Potential energy between points A and B can be thought of as the work done by the electric field on a POSITIVE charge in moving from point A to point B in an electric field. It could also be thought of as -1 x the work that must be done against the electric field on a POSITIVE charge in moving it from one point to another. So in moving a positive unit charge (one Coulomb of positive charge) from the negative terminal to the positive terminal of the battery, one would have to do 1.5 Joules of work on it, so it has -1.5 Joules of potential energy at the negative terminal with respect to the positive terminal. At the positive terminal it has +1.5 Joules of potential energy relative to the negative terminal.

For negative charges, you have to change the sign, as Tiny-Tim says. So at the negative terminal, one C. of negative charge has +1.5 J. of energy relative to the positive terminal.

AM

 

[tiny-tim]

Potential energy between points A and B can be thought of as the work done by the electric field on a POSITIVE charge in moving from point A to point B in an electric field. It could also be thought of as -1 x the work that must be done against the electric field on a POSITIVE charge in moving it from one point to another.

andrew, isn't it the other way round?

from http://en.wikipedia.org/wiki/Voltage …

Voltage is equal to the work which would have to be done, per unit charge, against a static electric field to move the charge between two points.​

 

[Andrew Mason]

andrew, isn't it the other way round?

from http://en.wikipedia.org/wiki/Voltage …

Voltage is equal to the work which would have to be done, per unit charge, against a static electric field to move the charge between two points.​

This definition is ambiguous. It does not specify that potential difference is a measure of the potential energy of a POSITIVE unit charge; and it does not specify at which of the two points one measures the potential energy. It should say that the potential difference at B relative to A is the work done on the unit positive charge against the field in moving from A to B or -1 x the work done on the unit positive charge against the field in moving from B to A.

AM

 

[tiny-tim]

It should say that the potential difference at B relative to A is the energy done on the unit positive charge against the field in moving from A to B …

so when you say …

Potential energy between points A and B can be thought of as the work done by the electric field on a POSITIVE charge in moving from point A to point B in an electric field.

… you mean that's the PE at A minus the PE at B ?

 

[Studiot]

Perhaps this will help.

Point b in an electric field is said to be at a higher potential than point a in the same field if external work is done moving a positive charge from a to b.

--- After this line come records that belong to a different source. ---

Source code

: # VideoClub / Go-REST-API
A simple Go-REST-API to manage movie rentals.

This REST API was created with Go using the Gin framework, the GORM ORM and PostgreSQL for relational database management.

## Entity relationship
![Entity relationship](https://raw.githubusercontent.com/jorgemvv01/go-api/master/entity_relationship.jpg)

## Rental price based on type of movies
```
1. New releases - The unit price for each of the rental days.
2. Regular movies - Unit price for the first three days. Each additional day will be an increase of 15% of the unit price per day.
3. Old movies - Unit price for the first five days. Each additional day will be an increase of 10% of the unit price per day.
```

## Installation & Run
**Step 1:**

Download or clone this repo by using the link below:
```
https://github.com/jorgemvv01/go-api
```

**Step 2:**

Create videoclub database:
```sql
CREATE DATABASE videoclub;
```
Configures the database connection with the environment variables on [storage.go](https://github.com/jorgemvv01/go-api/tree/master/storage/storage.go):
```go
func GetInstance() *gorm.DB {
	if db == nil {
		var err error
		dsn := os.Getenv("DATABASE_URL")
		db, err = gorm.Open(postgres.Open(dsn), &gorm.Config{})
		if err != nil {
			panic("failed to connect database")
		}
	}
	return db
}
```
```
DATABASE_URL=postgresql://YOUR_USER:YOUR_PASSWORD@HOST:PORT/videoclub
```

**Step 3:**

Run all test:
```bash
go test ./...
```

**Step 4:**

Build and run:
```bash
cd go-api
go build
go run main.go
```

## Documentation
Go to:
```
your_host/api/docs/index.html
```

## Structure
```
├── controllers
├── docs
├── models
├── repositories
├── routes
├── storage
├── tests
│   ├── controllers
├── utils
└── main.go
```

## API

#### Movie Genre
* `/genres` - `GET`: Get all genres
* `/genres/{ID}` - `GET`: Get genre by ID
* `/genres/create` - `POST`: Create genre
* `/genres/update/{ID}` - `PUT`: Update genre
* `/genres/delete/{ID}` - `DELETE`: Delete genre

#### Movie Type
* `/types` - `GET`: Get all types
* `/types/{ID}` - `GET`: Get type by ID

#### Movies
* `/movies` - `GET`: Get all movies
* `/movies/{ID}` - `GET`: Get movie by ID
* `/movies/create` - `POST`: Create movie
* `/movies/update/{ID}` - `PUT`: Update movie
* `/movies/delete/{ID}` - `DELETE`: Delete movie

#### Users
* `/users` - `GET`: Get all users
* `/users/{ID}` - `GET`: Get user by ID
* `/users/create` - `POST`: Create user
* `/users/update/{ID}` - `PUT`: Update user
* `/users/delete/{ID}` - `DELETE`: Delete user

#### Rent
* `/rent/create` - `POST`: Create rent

If a positive charge is moved from a point of higher potential to one of lower potential work can be extracted from that movement.

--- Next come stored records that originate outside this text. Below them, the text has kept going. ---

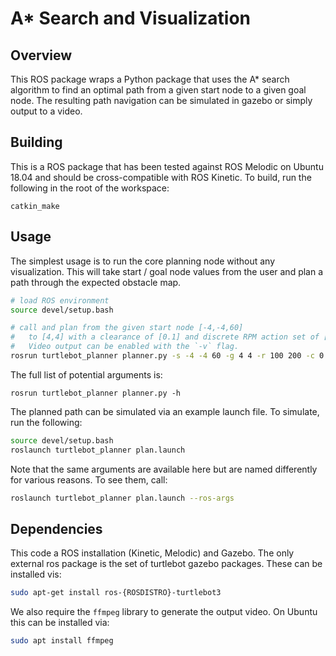 # A\* Search and Visualization

## Overview

This ROS package wraps a Python package that uses the A\* search algorithm to find an optimal path from a given start node to a given goal node. The resulting path navigation can be simulated in gazebo or simply output to a video.

## Building

This is a ROS package that has been tested against ROS Melodic on Ubuntu 18.04 and should be cross-compatible with ROS Kinetic. To build, run the following in the root of the workspace:

```
catkin_make
```

## Usage

The simplest usage is to run the core planning node without any visualization. This will take start / goal node values from the user and plan a path through the expected obstacle map.

```bash
# load ROS environment
source devel/setup.bash

# call and plan from the given start node [-4,-4,60] 
#   to [4,4] with a clearance of [0.1] and discrete RPM action set of [100,200]:
#   Video output can be enabled with the `-v` flag.
rosrun turtlebot_planner planner.py -s -4 -4 60 -g 4 4 -r 100 200 -c 0.1
```

The full list of potential arguments is:
```
rosrun turtlebot_planner planner.py -h
```

The planned path can be simulated via an example launch file. To simulate, run the following:

```bash
source devel/setup.bash
roslaunch turtlebot_planner plan.launch
```

Note that the same arguments are available here but are named differently for various reasons. To see them, call:

```bash
roslaunch turtlebot_planner plan.launch --ros-args
```

## Dependencies

This code a ROS installation (Kinetic, Melodic) and Gazebo. The only external ros package is the set of turtlebot gazebo packages. These can be installed vis:

```bash
sudo apt-get install ros-{ROSDISTRO}-turtlebot3
```

We also require the `ffmpeg` library to generate the output video. On Ubuntu this can be installed via:
```bash
sudo apt install ffmpeg
```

This situation is reversed for the moving of negative charges.

The work done or extracted depends only on the position of a and b not on the path taken between them.

If you have a standard 1.5 volt battery, the charge should move easily from one end of the circuit to the other because the positive terminal attracts the electrons. Thus, it would take less work to move the charge than if the terminals were both neutral.

However, according to the formula V = W/Q if it takes less work, the voltage is less, and if it takes more work, the voltage is more, which goes against my intuitive thinking. Am I missing some piece of information?

Between the terminals of your battery there is an electric field.

The positive terminal is so designated because it is at higher potential than the negative one.


So if I move 1 coulomb of electrons from the positive terminal to the negative one I must do 1*1.5 = 1.5 joules of work on the electrons.

If I move 1 coulomb of electrons from the the negative terminal to near the positive terminal I can extract 1.5 joules of work.
This second scenario is what happens if we consider electron current in a resistor connected across the battery terminals. The work is extracted as heat.

 

[Andrew Mason]

so when you say …… you mean that's the PE at A minus the PE at B ?

Yes. (I meant to say "work done" not "energy done").

The potential difference is the difference between the potential energies of a unit (positive) charge at each point measured relative to a common point (such as infinity). But that is not really very useful. Do we really care what the potential of the positive terminal of the battery is relative to any point other than the negative terminal?

AM

 

[Darwin123]

I understand the definition to be the amount of work done in moving a charge from one point to another divided by the charge.

If you have a standard 1.5 volt battery, the charge should move easily from one end of the circuit to the other because the positive terminal attracts the electrons. Thus, it would take less work to move the charge than if the terminals were both neutral.

However, according to the formula V = W/Q if it takes less work, the voltage is less, and if it takes more work, the voltage is more, which goes against my intuitive thinking. Am I missing some piece of information?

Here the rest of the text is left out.